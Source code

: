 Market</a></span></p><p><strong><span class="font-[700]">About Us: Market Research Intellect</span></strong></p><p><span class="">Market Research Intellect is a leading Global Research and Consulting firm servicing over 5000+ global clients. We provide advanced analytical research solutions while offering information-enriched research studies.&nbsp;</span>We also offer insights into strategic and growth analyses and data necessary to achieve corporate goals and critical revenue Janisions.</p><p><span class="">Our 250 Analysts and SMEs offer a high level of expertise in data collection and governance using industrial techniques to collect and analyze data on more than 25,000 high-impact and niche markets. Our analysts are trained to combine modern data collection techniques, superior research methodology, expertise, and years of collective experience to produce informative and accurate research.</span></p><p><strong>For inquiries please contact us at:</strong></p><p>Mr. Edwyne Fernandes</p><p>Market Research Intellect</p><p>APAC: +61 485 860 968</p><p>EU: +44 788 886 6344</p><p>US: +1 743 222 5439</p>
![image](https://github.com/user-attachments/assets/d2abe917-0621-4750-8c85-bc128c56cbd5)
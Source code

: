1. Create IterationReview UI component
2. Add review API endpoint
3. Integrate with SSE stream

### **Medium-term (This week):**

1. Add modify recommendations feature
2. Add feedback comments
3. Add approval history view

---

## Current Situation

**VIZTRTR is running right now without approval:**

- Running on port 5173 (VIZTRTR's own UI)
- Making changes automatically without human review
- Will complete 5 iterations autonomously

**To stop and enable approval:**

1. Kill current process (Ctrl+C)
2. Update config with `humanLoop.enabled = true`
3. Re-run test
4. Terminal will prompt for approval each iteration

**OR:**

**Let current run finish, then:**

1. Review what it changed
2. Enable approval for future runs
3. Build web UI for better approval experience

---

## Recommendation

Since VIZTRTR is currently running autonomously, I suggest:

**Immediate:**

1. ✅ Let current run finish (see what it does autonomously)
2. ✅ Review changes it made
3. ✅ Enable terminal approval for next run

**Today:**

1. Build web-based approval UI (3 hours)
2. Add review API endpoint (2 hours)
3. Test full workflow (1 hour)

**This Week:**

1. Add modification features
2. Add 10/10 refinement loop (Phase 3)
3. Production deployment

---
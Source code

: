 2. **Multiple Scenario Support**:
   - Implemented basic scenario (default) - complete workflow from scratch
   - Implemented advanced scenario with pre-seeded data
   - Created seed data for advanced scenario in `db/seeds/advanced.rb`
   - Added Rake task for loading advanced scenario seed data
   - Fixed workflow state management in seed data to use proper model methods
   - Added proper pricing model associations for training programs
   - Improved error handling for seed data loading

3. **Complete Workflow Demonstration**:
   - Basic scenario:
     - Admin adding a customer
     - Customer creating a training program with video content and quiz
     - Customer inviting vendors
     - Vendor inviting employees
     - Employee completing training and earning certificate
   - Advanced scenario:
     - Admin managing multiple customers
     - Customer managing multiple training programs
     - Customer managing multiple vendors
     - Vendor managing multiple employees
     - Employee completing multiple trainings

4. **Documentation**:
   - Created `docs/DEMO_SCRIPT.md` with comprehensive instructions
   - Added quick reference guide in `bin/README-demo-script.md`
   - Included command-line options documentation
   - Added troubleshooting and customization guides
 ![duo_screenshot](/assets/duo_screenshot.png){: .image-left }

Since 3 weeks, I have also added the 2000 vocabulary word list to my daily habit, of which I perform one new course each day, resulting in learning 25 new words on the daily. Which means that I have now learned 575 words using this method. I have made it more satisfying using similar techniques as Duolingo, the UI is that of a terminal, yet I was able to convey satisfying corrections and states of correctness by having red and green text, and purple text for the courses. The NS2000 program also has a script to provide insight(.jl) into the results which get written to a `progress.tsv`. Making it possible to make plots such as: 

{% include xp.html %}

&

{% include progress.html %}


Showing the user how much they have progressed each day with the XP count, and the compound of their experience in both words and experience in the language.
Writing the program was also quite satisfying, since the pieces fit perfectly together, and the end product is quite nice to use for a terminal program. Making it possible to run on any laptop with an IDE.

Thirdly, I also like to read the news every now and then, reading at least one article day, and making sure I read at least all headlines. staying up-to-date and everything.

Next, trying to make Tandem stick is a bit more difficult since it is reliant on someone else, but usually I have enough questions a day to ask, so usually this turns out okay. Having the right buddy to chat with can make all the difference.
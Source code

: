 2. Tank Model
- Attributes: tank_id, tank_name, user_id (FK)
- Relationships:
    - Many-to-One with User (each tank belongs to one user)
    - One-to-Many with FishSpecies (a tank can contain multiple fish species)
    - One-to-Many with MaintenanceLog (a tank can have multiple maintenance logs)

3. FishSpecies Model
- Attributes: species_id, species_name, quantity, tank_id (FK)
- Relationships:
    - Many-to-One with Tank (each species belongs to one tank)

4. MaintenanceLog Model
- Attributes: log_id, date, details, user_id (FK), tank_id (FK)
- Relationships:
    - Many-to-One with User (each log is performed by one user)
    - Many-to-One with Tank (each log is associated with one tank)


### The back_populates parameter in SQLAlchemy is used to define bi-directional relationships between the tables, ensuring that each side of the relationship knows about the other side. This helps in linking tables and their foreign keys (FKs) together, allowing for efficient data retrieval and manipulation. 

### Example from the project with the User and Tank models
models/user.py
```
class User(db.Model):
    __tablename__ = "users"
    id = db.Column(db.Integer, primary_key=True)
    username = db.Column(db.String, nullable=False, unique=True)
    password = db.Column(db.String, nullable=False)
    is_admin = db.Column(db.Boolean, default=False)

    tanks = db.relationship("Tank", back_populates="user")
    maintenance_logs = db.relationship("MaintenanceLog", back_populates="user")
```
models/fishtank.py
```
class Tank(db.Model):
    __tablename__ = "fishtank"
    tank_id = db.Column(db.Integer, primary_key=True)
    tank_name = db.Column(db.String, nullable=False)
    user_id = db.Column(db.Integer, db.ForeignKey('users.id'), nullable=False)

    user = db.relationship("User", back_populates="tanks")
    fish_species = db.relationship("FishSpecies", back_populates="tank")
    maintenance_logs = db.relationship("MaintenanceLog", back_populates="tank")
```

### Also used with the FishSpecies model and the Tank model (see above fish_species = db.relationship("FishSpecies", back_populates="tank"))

* * * * *

TASK DIRECTIONS ->
Could every entry above be printed again, word for word?

RESULT FOR THIS TASK ->
Source code

: Market</a></span></p><p><strong><span class="font-[700]">About Us: Market Research Intellect</span></strong></p><p><span class="">Market Research Intellect is a leading Global Research and Consulting firm servicing over 5000+ global clients. We provide advanced analytical research solutions while offering information-enriched research studies.&nbsp;</span>We also offer insights into strategic and growth analyses and data necessary to achieve corporate goals and critical revenue Janisions.</p><p><span class="">Our 250 Analysts and SMEs offer a high level of expertise in data collection and governance using industrial techniques to collect and analyze data on more than 25,000 high-impact and niche markets. Our analysts are trained to combine modern data collection techniques, superior research methodology, expertise, and years of collective experience to produce informative and accurate research.</span></p><p><strong>For inquiries please contact us at:</strong></p><p>Mr. Edwyne Fernandes</p><p>Market Research Intellect</p><p>APAC: +61 485 860 968</p><p>EU: +44 788 886 6344</p><p>US: +1 743 222 5439</p>
![image](https://github.com/user-attachments/assets/d2abe917-0621-4750-8c85-bc128c56cbd5)
Source code

:1. Create IterationReview UI component
2. Add review API endpoint
3. Integrate with SSE stream

### **Medium-term (This week):**

1. Add modify recommendations feature
2. Add feedback comments
3. Add approval history view

---

## Current Situation

**VIZTRTR is running right now without approval:**

- Running on port 5173 (VIZTRTR's own UI)
- Making changes automatically without human review
- Will complete 5 iterations autonomously

**To stop and enable approval:**

1. Kill current process (Ctrl+C)
2. Update config with `humanLoop.enabled = true`
3. Re-run test
4. Terminal will prompt for approval each iteration

**OR:**

**Let current run finish, then:**

1. Review what it changed
2. Enable approval for future runs
3. Build web UI for better approval experience

---

## Recommendation

Since VIZTRTR is currently running autonomously, I suggest:

**Immediate:**

1. ✅ Let current run finish (see what it does autonomously)
2. ✅ Review changes it made
3. ✅ Enable terminal approval for next run

**Today:**

1. Build web-based approval UI (3 hours)
2. Add review API endpoint (2 hours)
3. Test full workflow (1 hour)

**This Week:**

1. Add modification features
2. Add 10/10 refinement loop (Phase 3)
3. Production deployment

---
Source code

: 2. **Multiple Scenario Support**:
   - Implemented basic scenario (default) - complete workflow from scratch
   - Implemented advanced scenario with pre-seeded data
   - Created seed data for advanced scenario in `db/seeds/advanced.rb`
   - Added Rake task for loading advanced scenario seed data
   - Fixed workflow state management in seed data to use proper model methods
   - Added proper pricing model associations for training programs
   - Improved error handling for seed data loading

3. **Complete Workflow Demonstration**:
   - Basic scenario:
     - Admin adding a customer
     - Customer creating a training program with video content and quiz
     - Customer inviting vendors
     - Vendor inviting employees
     - Employee completing training and earning certificate
   - Advanced scenario:
     - Admin managing multiple customers
     - Customer managing multiple training programs
     - Customer managing multiple vendors
     - Vendor managing multiple employees
     - Employee completing multiple trainings

4. **Documentation**:
   - Created `docs/DEMO_SCRIPT.md` with comprehensive instructions
   - Added quick reference guide in `bin/README-demo-script.md`
   - Included command-line options documentation
   - Added troubleshooting and customization guides
 ![duo_screenshot](/assets/duo_screenshot.png){: .image-left }

Since 3 weeks, I have also added the 2000 vocabulary word list to my daily habit, of which I perform one new course each day, resulting in learning 25 new words on the daily. Which means that I have now learned 575 words using this method. I have made it more satisfying using similar techniques as Duolingo, the UI is that of a terminal, yet I was able to convey satisfying corrections and states of correctness by having red and green text, and purple text for the courses. The NS2000 program also has a script to provide insight(.jl) into the results which get written to a `progress.tsv`. Making it possible to make plots such as: 

{% include xp.html %}

&

{% include progress.html %}


Showing the user how much they have progressed each day with the XP count, and the compound of their experience in both words and experience in the language.
Writing the program was also quite satisfying, since the pieces fit perfectly together, and the end product is quite nice to use for a terminal program. Making it possible to run on any laptop with an IDE.

Thirdly, I also like to read the news every now and then, reading at least one article day, and making sure I read at least all headlines. staying up-to-date and everything.

Next, trying to make Tandem stick is a bit more difficult since it is reliant on someone else, but usually I have enough questions a day to ask, so usually this turns out okay. Having the right buddy to chat with can make all the difference.
Source code

: 2. Tank Model
- Attributes: tank_id, tank_name, user_id (FK)
- Relationships:
    - Many-to-One with User (each tank belongs to one user)
    - One-to-Many with FishSpecies (a tank can contain multiple fish species)
    - One-to-Many with MaintenanceLog (a tank can have multiple maintenance logs)

3. FishSpecies Model
- Attributes: species_id, species_name, quantity, tank_id (FK)
- Relationships:
    - Many-to-One with Tank (each species belongs to one tank)

4. MaintenanceLog Model
- Attributes: log_id, date, details, user_id (FK), tank_id (FK)
- Relationships:
    - Many-to-One with User (each log is performed by one user)
    - Many-to-One with Tank (each log is associated with one tank)


### The back_populates parameter in SQLAlchemy is used to define bi-directional relationships between the tables, ensuring that each side of the relationship knows about the other side. This helps in linking tables and their foreign keys (FKs) together, allowing for efficient data retrieval and manipulation. 

### Example from the project with the User and Tank models
models/user.py
```
class User(db.Model):
    __tablename__ = "users"
    id = db.Column(db.Integer, primary_key=True)
    username = db.Column(db.String, nullable=False, unique=True)
    password = db.Column(db.String, nullable=False)
    is_admin = db.Column(db.Boolean, default=False)

    tanks = db.relationship("Tank", back_populates="user")
    maintenance_logs = db.relationship("MaintenanceLog", back_populates="user")
```
models/fishtank.py
```
class Tank(db.Model):
    __tablename__ = "fishtank"
    tank_id = db.Column(db.Integer, primary_key=True)
    tank_name = db.Column(db.String, nullable=False)
    user_id = db.Column(db.Integer, db.ForeignKey('users.id'), nullable=False)

    user = db.relationship("User", back_populates="tanks")
    fish_species = db.relationship("FishSpecies", back_populates="tank")
    maintenance_logs = db.relationship("MaintenanceLog", back_populates="tank")
```

### Also used with the FishSpecies model and the Tank model (see above fish_species = db.relationship("FishSpecies", back_populates="tank"))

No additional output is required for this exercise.